January 15 – February 19, 1989

 

John Hilliard questions photography's ability to accurately and objectively depict people, objects and event. Hilliard's large-scale photographs--some as large as 8 x 20 feet--compare and contrast identical images made different through cunning technical manipulation. The photographic diptychs are arranged in such a way that it is difficult to determine which is "right." Thus the entrenched (but widely suspect) notion of "truth in photography" is undermined through Hilliard's striking manipulation of its processes.

Hilliard's scrutiny of photography implicates hjis subject matter as well, causing the viewer to confuse and equate stereotypical differences between men and women, alphabetic and numeric symbols, solid matter and light. The root of this questioning is photoogrpahy's superficiality: its ability to only focus on and exaggerate surface details, information which either belies of contradicts our perception and understanding of people, objects and environments.

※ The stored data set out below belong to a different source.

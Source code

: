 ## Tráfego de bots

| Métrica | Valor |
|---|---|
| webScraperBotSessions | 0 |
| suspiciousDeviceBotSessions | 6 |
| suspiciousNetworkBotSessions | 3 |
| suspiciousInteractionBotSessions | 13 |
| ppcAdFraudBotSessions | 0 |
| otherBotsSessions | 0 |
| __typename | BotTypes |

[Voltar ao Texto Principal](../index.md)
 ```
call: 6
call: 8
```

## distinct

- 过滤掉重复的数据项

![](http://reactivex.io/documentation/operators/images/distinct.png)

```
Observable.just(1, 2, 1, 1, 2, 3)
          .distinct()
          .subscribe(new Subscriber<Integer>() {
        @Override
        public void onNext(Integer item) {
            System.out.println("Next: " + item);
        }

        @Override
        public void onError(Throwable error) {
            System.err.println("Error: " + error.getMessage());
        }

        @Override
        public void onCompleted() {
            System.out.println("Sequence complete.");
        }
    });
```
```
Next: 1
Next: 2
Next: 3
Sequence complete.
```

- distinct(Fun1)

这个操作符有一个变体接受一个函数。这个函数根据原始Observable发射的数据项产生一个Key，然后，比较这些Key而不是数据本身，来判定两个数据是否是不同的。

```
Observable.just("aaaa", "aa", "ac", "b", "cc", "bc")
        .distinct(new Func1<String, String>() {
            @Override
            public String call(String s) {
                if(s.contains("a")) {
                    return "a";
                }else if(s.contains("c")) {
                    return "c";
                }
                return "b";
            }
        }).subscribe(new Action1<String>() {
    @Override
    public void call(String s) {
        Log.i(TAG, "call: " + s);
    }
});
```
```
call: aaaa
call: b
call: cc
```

In earlier works Hilliard utilizes a computer-imaging process known as Scanachrome. Through this process the artist's subjects--light bulbs, human figures, furniture, and enviromnments--are "mobilized" or made static, and photographically captured in both ethereal and concrete states. The subjects of the photographs interact through contrasting states of movement and stillness, causing the viewer to visually weigh the solid representation of one against the blurry and more speculative representation of the other, and vice versa. Ultimately the instability of all matter, and its ability or inability to be represented by photography, is exaggerated and questioned.

Whereas the earlier work contrasted photography's representation of movement and stillness, the most recent images challenge photography's believability through more subtle manipulations of its characteristics and processes. These diptychs contrast postive and negative prints of the same image, their starkly mirrored similarities and differences creating an inability in the viewer to entirely trust or believe either one.

This lact of faith in the image is not posited on photography, however, but on the artist as Manipulator, a condition of which Hilliard is significantly aware. Rather than lament photography's shortcomings--or ignore them entirely--Hilliard exaggerates them to celebrate thhe medium's deceptive and beguiling qualities.